Dataset records ::
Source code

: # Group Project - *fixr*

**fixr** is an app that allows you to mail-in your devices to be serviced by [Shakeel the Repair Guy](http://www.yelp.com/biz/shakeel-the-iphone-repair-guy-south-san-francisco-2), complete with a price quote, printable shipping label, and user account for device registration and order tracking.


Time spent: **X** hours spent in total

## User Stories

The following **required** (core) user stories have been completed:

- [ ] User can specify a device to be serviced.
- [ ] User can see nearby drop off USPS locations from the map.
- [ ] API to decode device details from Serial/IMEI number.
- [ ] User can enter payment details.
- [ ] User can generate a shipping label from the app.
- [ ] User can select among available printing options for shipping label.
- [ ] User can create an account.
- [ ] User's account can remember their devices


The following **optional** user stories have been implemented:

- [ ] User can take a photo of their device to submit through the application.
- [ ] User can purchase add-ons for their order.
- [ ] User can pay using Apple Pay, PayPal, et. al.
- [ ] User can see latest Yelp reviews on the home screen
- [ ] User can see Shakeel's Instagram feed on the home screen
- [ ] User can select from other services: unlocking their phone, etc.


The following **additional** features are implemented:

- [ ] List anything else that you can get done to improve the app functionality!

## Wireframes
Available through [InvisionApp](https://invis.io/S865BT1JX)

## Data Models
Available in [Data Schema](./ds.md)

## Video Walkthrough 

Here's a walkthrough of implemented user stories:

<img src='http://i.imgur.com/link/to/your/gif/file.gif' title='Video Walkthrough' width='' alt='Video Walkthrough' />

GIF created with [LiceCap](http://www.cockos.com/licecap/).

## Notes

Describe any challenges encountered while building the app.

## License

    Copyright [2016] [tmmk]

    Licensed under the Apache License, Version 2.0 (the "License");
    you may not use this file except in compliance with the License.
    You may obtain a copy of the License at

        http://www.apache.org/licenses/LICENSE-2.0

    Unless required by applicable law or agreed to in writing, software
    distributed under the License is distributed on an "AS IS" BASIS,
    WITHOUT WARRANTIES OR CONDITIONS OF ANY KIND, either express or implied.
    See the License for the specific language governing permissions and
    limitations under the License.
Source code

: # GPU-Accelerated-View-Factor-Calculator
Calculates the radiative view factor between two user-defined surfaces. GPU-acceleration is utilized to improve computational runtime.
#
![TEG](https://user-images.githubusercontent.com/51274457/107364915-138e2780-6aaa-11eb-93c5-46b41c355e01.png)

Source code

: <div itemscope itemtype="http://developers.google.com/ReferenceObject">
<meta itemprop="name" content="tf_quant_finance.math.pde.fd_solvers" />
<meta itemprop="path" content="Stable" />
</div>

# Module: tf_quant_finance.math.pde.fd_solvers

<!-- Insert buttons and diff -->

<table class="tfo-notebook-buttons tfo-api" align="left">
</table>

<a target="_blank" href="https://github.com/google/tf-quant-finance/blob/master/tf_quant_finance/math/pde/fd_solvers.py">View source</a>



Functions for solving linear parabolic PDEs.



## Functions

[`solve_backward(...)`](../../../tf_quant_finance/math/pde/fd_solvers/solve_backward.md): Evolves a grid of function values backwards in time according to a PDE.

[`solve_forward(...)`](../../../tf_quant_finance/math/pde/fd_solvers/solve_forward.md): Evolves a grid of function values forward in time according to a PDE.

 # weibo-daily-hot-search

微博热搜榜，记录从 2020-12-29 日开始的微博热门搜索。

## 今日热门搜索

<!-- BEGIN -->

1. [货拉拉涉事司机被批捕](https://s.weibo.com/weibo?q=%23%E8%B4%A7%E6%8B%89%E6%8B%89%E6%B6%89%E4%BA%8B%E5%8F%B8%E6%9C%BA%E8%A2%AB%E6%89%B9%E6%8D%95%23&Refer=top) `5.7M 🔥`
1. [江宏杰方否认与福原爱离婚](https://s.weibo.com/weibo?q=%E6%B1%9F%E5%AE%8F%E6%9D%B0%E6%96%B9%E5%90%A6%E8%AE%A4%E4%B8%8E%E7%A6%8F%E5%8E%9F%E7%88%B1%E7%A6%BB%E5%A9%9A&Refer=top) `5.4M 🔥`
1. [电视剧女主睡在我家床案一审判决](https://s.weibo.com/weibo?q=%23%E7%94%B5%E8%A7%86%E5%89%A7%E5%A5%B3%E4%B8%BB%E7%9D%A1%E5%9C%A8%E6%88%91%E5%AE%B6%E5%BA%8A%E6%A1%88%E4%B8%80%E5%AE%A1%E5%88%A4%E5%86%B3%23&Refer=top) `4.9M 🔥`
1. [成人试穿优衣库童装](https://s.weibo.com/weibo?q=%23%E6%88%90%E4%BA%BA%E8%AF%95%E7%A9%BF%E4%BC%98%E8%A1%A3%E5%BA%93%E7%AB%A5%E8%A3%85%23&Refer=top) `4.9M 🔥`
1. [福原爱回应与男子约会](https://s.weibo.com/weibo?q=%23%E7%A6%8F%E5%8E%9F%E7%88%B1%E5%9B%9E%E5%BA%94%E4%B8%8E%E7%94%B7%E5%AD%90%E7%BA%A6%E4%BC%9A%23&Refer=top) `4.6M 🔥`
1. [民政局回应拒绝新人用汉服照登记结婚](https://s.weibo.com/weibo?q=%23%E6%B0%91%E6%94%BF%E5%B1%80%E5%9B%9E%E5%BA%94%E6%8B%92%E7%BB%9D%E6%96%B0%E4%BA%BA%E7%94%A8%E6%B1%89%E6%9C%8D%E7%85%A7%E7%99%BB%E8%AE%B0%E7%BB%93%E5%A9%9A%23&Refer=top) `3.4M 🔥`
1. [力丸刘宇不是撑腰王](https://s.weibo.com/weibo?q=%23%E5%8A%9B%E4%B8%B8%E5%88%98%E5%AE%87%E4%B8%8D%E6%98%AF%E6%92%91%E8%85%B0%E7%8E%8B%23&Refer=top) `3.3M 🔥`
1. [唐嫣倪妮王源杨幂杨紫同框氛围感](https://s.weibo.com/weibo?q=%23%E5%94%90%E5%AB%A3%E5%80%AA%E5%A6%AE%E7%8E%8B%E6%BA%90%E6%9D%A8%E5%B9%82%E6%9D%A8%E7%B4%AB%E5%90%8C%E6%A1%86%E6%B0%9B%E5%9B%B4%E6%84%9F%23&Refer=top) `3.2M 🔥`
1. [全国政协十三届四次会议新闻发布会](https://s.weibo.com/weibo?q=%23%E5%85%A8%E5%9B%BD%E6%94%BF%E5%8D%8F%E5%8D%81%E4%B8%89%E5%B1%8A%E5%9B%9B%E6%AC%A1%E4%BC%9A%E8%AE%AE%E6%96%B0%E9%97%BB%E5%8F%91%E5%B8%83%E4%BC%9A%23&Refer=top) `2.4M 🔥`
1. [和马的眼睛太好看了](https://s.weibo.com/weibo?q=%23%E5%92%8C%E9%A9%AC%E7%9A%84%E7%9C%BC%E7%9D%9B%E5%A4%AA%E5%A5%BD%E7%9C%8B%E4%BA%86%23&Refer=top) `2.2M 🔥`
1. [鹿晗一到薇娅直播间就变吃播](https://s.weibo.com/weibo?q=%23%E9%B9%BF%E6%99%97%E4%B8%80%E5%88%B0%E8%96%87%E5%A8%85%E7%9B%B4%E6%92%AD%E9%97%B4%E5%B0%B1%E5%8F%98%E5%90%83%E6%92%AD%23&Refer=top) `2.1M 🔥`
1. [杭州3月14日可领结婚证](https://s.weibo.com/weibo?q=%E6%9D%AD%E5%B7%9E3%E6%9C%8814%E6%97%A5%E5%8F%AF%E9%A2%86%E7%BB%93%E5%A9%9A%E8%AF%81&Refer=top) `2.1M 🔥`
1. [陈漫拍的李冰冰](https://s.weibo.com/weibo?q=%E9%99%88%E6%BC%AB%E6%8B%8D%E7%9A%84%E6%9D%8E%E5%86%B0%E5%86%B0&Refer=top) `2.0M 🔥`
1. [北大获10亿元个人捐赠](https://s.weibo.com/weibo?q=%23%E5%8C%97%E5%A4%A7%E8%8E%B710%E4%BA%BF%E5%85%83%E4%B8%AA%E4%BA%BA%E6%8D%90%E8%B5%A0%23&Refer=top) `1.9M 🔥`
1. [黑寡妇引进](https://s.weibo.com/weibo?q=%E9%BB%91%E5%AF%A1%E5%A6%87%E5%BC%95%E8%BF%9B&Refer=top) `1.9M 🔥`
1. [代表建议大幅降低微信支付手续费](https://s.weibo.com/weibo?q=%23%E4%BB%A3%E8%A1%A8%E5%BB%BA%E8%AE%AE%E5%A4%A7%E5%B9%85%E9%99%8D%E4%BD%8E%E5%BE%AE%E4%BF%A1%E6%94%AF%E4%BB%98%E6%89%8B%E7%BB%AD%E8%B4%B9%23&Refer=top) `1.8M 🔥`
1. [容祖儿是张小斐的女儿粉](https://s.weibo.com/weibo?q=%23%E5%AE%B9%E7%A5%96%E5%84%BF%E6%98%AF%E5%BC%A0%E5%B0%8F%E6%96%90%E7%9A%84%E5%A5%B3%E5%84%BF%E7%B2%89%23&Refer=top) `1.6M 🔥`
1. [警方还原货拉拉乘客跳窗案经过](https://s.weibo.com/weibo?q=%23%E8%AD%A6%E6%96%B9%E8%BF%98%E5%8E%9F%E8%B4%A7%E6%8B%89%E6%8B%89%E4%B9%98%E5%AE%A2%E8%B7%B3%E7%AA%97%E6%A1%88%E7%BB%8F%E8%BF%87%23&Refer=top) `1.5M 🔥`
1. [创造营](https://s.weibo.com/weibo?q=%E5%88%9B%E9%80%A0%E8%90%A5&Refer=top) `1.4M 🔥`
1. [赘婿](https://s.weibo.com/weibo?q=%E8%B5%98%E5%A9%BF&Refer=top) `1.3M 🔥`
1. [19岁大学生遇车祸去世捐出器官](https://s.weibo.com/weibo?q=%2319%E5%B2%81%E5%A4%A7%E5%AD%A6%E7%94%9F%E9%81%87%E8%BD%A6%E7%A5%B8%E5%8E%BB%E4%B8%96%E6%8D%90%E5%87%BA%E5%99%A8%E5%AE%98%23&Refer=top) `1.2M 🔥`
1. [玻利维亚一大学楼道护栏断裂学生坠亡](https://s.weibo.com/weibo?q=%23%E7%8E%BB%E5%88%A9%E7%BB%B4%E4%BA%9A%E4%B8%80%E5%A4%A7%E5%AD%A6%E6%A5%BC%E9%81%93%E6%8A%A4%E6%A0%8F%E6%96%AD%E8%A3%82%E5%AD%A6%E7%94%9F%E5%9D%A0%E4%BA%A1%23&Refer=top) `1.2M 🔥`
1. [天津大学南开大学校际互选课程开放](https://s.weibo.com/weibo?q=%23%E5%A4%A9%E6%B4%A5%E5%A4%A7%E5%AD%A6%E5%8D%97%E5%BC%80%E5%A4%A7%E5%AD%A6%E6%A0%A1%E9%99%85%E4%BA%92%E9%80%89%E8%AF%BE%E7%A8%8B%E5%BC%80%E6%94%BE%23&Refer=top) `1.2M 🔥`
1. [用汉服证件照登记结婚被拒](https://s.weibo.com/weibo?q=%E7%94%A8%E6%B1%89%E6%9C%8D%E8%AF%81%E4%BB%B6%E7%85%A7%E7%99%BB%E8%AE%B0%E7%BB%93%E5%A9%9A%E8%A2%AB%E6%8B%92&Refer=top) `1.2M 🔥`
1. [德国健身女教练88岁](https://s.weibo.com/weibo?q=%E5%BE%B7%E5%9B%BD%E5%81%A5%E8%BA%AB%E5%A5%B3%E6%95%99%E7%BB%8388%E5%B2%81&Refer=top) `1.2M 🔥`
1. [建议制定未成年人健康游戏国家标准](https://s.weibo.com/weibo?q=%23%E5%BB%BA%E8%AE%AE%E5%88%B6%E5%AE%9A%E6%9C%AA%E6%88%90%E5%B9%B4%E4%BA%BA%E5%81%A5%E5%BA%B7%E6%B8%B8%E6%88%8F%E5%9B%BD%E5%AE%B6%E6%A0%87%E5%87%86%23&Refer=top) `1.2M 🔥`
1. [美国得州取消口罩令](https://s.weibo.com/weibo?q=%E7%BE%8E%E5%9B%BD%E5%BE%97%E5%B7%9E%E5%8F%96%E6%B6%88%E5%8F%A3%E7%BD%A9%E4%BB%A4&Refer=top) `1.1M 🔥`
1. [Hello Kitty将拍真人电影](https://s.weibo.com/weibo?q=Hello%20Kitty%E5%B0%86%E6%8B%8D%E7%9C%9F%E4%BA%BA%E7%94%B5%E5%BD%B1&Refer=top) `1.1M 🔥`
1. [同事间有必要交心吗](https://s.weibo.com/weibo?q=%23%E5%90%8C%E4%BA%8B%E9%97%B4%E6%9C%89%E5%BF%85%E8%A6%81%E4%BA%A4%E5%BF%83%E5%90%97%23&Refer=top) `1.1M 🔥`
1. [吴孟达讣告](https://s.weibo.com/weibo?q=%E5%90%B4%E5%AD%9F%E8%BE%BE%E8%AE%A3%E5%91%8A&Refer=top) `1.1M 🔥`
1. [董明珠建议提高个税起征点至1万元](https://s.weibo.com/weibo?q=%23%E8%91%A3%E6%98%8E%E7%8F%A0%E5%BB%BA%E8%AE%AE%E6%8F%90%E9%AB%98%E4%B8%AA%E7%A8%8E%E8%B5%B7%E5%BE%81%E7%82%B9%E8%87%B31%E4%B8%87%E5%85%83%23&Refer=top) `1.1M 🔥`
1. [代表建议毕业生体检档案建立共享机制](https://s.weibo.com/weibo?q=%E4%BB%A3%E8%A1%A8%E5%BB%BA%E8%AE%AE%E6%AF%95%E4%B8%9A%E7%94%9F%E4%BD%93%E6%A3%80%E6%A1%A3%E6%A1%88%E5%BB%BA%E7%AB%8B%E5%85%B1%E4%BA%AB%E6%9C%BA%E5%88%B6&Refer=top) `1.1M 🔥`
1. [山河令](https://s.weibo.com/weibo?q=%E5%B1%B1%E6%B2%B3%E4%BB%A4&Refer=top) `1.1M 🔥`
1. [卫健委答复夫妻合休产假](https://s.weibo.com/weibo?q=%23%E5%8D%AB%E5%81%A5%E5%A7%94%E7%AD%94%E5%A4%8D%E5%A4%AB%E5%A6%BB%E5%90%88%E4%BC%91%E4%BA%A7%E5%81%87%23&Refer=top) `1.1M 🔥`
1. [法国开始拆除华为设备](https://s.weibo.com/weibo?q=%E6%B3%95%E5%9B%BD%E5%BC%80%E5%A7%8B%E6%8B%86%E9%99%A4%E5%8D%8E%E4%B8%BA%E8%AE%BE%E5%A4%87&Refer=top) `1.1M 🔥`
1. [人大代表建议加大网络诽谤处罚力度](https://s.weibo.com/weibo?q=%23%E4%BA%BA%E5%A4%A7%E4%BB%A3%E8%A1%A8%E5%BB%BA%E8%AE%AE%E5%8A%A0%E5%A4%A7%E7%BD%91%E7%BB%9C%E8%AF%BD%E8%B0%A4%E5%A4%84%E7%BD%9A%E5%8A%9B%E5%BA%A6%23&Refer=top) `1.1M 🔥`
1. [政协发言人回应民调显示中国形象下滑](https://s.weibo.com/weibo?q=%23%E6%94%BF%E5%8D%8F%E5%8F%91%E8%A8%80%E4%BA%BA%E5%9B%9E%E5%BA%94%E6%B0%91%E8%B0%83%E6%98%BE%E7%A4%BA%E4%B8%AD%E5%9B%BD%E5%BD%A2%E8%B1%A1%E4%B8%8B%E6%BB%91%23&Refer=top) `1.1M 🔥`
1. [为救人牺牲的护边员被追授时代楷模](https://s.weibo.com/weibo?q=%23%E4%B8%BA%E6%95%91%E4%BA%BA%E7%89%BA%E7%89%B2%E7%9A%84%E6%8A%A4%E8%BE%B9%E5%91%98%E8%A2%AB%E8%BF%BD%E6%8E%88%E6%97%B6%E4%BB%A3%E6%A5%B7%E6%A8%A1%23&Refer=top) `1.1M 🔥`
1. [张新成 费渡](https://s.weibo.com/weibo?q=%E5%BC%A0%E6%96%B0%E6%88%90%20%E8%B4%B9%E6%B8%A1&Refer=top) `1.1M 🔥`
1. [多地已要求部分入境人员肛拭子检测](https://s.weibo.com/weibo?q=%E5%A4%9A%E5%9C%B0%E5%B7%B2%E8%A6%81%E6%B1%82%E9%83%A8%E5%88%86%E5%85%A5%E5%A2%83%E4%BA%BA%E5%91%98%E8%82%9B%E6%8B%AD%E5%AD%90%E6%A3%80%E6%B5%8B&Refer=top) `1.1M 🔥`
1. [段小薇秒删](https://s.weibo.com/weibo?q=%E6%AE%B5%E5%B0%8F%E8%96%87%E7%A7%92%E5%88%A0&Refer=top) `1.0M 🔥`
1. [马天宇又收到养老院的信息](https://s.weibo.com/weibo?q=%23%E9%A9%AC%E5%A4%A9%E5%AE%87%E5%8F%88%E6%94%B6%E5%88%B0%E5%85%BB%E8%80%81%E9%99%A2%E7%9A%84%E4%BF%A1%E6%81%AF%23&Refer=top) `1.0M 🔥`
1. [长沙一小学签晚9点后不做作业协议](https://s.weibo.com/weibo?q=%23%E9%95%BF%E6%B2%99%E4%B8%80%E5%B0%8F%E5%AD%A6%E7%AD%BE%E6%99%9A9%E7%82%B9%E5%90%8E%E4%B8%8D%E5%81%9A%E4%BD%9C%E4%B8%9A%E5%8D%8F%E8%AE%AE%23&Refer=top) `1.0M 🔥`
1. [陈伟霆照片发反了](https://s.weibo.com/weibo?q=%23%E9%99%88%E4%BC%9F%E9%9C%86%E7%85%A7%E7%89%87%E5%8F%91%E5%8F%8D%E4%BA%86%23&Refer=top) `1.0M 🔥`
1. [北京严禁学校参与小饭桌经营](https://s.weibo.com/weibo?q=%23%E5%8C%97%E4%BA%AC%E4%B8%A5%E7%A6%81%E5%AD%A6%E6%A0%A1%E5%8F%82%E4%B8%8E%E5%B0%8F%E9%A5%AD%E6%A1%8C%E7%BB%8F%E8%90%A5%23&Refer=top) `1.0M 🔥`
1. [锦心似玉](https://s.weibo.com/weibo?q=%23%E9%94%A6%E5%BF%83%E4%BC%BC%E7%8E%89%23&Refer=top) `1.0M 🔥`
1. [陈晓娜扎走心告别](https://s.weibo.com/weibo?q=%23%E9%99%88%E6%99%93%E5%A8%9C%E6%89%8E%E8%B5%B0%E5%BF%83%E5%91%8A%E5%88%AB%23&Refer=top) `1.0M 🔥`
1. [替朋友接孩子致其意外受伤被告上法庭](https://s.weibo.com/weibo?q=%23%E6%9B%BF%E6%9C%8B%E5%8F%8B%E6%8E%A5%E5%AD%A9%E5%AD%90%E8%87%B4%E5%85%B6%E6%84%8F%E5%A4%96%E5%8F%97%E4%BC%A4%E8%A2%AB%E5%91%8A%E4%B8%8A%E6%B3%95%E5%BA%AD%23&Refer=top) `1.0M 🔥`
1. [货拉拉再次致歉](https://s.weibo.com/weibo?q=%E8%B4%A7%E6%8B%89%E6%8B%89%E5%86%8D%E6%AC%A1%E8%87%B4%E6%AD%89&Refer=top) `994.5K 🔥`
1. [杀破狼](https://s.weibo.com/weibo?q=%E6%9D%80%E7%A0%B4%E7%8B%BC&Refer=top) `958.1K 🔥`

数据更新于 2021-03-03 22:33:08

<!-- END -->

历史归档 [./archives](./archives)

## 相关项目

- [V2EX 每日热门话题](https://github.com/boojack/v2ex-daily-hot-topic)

Problem to work on ::
Gather each line in the entries above where the string "have" is found.

Exercise result ::
The following **required** (core) user stories have been completed:
The following **optional** user stories have been implemented:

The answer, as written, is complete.